Politico had the best news for Mccain:
Voters are closely divided over which presidential candidate won the third and final general election presidential debate, according to an exclusive Politico/InsiderAdvantage nationwide survey of undecided debate-watchers.
Forty-nine percent of respondents said that Obama won the debate, compared to 46 who believed his opponent, Sen. John McCain, came out on top. The three-point gap separating the two candidates was equal to the poll’s margin of error. Five percent said they were unsure which candidate had the better evening.
Perhaps the best news for McCain is the rating he received from independent voters. Among respondents not identified with either major political party, McCain was judged tonight’s winner, 51-42 percent.
Obama’s most important lead may have come among Hispanic voters, who said he bested McCain by a 50-36 percent margin. The candidates were evenly matched among white voters, with McCain posting a narrow 49-46 percent advantage. African-Americans picked Obama as the winner, 88-10
I should note that that’s white undecideds. All the general polls show McCain winning whites.

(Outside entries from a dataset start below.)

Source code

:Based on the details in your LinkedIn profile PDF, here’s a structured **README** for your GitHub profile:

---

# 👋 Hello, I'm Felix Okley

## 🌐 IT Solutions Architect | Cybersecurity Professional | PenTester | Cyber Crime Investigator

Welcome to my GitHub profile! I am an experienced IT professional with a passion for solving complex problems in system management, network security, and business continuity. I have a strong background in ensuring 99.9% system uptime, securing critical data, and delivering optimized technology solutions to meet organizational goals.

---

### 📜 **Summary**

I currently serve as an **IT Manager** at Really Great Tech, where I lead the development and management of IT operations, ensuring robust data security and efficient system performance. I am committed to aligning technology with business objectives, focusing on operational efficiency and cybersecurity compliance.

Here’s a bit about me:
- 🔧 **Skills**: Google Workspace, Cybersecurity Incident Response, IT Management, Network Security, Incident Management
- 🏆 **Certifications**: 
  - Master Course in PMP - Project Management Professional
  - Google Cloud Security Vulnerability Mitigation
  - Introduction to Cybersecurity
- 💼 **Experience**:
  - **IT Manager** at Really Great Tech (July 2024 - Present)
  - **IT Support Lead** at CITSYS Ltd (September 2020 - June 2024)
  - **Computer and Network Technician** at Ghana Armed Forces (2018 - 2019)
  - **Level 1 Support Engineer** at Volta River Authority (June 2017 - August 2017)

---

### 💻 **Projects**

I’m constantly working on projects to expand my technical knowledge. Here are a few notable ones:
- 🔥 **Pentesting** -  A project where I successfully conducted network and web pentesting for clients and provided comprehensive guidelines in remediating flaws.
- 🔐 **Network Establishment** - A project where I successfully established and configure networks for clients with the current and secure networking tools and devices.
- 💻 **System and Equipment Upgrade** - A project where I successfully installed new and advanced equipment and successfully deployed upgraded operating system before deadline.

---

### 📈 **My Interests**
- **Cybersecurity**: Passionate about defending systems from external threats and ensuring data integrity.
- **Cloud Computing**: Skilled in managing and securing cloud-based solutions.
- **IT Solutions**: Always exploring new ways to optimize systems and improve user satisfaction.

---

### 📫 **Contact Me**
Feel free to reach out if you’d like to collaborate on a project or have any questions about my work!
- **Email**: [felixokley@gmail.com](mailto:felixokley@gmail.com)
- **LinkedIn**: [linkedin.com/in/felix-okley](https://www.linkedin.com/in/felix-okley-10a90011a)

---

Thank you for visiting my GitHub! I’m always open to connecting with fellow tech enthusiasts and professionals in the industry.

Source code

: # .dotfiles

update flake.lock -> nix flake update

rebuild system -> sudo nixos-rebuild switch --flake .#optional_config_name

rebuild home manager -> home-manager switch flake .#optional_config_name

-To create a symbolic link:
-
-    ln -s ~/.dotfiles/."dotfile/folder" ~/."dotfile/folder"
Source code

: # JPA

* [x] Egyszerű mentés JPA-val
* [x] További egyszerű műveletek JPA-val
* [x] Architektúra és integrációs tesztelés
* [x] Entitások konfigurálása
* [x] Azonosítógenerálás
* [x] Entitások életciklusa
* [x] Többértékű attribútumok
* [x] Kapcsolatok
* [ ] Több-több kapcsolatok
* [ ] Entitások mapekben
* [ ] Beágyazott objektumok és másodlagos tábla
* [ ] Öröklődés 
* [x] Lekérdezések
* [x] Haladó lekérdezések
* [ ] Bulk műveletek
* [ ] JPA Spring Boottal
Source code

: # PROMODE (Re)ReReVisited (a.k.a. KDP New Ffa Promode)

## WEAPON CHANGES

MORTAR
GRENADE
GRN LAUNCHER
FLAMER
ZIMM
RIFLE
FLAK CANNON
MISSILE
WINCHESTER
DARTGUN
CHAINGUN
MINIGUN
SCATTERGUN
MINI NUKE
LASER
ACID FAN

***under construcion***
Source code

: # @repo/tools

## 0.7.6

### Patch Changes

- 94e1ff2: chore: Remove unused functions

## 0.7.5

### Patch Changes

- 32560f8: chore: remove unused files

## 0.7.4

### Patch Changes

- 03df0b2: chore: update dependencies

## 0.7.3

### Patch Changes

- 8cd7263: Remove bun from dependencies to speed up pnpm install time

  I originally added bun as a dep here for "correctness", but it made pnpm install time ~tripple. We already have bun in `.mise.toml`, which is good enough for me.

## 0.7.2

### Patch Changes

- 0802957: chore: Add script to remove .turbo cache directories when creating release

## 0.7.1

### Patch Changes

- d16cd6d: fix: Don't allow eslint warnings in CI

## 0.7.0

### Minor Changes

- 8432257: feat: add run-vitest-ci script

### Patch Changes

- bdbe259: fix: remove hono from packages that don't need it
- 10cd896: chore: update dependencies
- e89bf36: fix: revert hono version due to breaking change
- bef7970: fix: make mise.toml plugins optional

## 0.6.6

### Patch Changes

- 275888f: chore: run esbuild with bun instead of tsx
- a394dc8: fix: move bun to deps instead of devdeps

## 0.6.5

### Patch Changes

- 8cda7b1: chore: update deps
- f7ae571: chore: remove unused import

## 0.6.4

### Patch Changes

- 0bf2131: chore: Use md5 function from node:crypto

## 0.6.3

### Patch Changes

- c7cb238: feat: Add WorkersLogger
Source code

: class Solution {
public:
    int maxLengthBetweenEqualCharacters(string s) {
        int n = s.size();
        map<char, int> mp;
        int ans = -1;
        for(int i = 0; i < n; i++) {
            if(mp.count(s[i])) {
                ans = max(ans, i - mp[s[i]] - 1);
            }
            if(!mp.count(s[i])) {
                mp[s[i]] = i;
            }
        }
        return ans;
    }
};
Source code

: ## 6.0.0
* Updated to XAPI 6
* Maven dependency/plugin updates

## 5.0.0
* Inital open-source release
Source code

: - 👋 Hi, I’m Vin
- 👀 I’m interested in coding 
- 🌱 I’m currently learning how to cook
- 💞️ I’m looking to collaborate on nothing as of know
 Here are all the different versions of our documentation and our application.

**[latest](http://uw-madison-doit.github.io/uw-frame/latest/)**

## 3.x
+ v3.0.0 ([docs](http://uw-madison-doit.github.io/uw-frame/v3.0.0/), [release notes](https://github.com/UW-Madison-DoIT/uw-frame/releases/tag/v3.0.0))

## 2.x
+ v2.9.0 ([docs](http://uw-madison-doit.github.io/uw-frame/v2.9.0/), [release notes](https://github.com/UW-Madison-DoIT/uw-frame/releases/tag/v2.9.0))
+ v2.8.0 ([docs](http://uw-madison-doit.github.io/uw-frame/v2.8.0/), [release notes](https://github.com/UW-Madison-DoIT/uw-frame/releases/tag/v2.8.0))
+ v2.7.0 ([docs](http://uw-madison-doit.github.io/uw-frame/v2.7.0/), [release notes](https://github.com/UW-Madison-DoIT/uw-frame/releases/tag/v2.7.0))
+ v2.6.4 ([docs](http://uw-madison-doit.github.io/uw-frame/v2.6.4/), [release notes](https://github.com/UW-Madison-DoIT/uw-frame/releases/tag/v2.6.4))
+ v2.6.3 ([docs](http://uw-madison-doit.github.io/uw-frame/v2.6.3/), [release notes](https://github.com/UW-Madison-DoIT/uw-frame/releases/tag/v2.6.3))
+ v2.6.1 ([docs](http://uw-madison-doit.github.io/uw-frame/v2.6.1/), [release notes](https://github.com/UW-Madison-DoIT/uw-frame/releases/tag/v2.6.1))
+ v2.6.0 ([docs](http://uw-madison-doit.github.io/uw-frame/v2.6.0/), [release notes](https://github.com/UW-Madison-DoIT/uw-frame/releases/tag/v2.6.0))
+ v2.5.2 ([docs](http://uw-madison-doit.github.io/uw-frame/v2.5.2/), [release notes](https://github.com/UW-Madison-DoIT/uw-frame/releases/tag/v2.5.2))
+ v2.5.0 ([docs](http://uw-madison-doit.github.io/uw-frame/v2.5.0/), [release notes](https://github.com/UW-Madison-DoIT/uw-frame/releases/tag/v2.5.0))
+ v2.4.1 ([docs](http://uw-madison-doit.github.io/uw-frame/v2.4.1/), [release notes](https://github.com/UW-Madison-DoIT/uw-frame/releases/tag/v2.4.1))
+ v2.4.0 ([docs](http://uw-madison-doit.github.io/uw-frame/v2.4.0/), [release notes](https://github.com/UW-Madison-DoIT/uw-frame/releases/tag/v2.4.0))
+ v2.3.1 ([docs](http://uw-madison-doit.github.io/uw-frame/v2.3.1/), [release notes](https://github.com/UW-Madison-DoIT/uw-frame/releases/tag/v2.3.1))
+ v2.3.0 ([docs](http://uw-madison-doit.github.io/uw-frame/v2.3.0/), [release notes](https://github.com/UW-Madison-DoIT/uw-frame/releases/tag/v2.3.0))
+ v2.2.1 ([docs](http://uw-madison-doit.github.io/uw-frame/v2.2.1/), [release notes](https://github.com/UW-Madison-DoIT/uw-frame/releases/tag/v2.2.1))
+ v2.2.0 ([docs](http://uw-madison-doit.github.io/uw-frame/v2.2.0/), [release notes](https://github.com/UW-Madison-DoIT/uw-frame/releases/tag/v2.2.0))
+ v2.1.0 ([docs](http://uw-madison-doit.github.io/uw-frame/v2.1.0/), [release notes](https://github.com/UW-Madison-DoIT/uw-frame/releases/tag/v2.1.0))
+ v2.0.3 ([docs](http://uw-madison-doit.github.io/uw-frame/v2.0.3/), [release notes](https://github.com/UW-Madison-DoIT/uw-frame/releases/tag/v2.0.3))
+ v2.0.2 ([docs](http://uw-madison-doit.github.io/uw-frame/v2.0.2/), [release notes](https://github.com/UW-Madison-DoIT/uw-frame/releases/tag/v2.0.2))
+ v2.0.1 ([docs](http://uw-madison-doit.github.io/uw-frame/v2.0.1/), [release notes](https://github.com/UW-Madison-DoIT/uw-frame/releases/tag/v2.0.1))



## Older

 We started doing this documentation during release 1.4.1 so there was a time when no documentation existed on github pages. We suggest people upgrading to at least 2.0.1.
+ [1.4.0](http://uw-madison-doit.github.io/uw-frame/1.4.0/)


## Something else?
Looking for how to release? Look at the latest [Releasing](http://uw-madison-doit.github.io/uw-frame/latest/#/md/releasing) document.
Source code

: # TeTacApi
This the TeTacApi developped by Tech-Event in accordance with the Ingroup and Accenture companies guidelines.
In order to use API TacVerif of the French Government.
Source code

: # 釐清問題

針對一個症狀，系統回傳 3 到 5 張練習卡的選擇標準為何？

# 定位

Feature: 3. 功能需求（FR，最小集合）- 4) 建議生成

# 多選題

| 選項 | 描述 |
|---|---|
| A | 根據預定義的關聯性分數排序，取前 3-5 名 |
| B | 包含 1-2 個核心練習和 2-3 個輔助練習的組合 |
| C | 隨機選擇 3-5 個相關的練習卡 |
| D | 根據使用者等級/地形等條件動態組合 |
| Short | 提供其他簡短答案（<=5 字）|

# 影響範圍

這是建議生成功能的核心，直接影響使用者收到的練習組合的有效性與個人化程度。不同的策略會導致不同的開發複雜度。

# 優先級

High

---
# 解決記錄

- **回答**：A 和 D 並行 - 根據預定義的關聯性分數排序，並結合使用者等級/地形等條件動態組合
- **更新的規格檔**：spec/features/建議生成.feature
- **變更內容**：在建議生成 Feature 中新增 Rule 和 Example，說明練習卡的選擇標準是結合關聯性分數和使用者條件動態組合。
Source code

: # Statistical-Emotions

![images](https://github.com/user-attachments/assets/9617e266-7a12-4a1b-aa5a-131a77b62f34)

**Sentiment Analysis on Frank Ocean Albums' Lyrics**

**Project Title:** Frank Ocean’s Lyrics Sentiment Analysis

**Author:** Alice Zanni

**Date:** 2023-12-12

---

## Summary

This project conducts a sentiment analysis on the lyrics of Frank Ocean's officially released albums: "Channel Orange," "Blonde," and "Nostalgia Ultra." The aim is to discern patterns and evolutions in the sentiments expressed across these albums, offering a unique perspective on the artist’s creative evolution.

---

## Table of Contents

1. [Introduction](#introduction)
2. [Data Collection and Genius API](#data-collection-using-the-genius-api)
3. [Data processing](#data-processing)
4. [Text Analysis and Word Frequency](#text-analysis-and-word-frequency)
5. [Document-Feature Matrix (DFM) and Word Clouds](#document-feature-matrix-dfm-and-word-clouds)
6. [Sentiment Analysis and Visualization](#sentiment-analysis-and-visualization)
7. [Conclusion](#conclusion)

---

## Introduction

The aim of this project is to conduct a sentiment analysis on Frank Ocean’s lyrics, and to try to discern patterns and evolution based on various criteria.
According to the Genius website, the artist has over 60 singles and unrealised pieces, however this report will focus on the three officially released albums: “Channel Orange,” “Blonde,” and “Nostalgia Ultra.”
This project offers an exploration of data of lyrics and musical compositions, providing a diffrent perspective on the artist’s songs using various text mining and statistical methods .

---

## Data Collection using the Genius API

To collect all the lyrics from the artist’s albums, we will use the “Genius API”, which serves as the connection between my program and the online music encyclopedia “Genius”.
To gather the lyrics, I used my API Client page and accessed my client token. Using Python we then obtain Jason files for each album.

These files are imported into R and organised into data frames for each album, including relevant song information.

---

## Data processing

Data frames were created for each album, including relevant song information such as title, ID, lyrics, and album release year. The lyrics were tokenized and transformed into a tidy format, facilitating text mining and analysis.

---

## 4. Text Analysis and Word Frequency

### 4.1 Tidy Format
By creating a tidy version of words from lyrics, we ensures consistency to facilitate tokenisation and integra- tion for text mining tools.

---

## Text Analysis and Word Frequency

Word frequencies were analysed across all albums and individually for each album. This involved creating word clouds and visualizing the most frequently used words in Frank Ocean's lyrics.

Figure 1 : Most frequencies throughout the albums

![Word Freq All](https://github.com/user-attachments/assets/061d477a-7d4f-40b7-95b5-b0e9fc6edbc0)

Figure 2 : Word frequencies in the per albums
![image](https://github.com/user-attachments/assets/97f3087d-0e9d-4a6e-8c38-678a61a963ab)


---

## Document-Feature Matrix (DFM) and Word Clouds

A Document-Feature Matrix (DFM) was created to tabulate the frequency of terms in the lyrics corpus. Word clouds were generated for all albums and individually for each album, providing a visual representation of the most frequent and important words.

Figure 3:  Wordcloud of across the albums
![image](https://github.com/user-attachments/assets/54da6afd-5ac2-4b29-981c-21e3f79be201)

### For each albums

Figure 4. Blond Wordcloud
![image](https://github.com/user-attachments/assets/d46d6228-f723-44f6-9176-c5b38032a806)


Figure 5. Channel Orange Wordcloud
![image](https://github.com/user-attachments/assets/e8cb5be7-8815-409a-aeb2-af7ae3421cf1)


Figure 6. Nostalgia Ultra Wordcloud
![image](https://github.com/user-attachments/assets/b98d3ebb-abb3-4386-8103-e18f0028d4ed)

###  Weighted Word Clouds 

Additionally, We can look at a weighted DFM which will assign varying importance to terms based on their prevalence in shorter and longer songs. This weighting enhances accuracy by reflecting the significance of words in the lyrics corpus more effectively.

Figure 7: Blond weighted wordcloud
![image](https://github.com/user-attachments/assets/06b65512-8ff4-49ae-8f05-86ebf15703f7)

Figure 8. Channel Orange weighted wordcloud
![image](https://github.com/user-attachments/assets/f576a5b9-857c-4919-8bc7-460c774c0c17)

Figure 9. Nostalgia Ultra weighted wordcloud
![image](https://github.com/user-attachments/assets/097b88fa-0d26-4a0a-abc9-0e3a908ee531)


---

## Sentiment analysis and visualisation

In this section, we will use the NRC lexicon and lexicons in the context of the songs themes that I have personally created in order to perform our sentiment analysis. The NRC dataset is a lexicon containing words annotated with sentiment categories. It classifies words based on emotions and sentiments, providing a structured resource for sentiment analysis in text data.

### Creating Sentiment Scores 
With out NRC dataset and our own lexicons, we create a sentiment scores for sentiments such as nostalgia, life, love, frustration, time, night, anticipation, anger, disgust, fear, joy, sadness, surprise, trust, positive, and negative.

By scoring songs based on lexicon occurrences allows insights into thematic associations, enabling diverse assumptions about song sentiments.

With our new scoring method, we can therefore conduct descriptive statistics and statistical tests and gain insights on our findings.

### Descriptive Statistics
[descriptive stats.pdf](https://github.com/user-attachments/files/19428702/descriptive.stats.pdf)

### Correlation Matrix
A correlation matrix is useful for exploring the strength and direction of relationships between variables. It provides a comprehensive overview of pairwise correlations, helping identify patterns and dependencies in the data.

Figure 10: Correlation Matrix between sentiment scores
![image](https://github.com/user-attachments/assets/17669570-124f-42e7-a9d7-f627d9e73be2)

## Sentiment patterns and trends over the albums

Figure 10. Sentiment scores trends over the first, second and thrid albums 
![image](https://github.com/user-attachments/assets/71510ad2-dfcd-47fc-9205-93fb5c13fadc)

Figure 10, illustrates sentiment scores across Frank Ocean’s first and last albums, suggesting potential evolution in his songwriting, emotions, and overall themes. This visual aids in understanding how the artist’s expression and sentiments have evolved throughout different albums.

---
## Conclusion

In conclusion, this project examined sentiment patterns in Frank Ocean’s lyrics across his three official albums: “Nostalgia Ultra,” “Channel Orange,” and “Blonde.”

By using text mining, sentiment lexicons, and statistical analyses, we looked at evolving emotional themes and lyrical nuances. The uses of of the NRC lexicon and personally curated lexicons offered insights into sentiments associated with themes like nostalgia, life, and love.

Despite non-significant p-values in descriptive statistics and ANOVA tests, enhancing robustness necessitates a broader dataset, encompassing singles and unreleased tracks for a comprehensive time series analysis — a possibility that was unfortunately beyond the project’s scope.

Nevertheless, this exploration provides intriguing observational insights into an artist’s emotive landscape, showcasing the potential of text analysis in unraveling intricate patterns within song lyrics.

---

Overall, mostly good news for Obama: People like him, trust him, and think he shares their values. McCain, who has enjoyed very high favorables throughout his career, has clearly damaged himself by going on the attack, especially with dubious charges that don’t seem believable when applied to the nice, smiling gentlemen they see on their television sets.
Still, McCain got across his message on taxes. Despite Obama’s repeated assertions that he would only screw over 1 of us in 20, almost no one believes him. Then again, a majority think McCain, too, will raise their taxes. The public is right on both counts.
McCain still retains the advantage on handling foreign policy crises. Unfortunately for him, a majority trust his opponent, too. More importantly, international affairs are not foremost on most people’s minds heading into the election.